What they did to Visa and Mastercard is not actually hacking. They bombarded the companies’ Web sites with too much traffic, paralyzing the sites and effectively crashing them. This is called a distributed denial of service attack (DDOS), and one Anonymous member from New Jersey has already been sentenced to 366 days and a $37,500 fine for “unauthorized impairment of a protected computer” for his role in attacking a Scientology (wrongdoers) site. He was 19.

A 16 year-old Anonymous member has been arrested for participating in the latest attacks in the Netherlands. Anonymous is a loose organization of chat room pals who think of themselves as Internet freedom fighters, so they tend to be young, smart, and reckless. They also tend to choose principle over pragmatism, even when that means annoying PostFinance, the banking arm of the Swiss post office.

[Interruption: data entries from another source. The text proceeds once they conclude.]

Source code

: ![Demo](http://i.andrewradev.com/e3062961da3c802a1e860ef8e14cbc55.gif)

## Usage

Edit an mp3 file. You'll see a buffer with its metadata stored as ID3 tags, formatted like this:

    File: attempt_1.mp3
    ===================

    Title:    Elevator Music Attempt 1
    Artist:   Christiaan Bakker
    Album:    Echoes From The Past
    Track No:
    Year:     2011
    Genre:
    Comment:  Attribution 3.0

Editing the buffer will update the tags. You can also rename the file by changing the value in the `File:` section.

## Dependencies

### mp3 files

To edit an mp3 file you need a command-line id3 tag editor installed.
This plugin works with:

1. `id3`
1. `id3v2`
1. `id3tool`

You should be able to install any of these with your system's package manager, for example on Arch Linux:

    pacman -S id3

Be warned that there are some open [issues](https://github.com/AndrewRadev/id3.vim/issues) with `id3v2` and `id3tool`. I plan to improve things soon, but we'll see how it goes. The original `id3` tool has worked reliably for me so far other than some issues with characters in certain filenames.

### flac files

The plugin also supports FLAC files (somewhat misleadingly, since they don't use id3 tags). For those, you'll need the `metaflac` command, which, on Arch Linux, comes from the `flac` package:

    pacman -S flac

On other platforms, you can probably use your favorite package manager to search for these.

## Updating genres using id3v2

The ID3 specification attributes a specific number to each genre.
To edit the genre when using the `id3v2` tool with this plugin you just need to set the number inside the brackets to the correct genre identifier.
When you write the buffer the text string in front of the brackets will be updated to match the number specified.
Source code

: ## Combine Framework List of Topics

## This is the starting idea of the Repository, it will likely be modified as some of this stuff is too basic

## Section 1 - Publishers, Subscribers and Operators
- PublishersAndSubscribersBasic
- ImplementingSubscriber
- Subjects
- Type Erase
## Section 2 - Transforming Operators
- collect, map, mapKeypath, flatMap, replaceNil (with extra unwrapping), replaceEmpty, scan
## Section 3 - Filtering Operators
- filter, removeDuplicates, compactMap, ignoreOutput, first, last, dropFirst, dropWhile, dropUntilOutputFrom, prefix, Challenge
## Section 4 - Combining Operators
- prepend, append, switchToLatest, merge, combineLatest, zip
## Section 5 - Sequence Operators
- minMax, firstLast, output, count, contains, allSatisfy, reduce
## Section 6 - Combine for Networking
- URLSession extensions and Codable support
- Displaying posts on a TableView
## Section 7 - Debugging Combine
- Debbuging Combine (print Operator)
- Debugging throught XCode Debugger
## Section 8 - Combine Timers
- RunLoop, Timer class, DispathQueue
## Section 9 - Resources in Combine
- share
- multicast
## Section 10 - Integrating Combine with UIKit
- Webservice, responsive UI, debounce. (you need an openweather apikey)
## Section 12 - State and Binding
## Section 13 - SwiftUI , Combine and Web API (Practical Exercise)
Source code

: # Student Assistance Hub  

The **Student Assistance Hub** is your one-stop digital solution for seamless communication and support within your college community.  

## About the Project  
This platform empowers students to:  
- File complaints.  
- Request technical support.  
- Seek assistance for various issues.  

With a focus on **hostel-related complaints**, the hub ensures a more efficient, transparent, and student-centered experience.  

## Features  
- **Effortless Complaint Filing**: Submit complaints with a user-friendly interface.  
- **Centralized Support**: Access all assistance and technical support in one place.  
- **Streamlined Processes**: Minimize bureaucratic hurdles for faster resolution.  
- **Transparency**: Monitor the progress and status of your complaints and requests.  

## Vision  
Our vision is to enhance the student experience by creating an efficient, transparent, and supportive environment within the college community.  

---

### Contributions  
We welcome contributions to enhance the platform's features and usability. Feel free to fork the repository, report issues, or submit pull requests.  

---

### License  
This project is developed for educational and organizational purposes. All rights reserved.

In case you didn’t read it, the last sentence of that Guardian article I just cited reports that Julian Assange is fighting extradition to Sweden because he’s afraid of “being handed over to the U.S., where senior politicians have called for him to be executed.” I don’t know if Mike Huckabee counts as a senior politician, but he’s certainly got mass appeal in the red states, and believes that traitors should be punished by death. It’s a very old tradition, not to be questioned. Whether Assange owes any loyalty to the U.S. in the first place is irrelevant.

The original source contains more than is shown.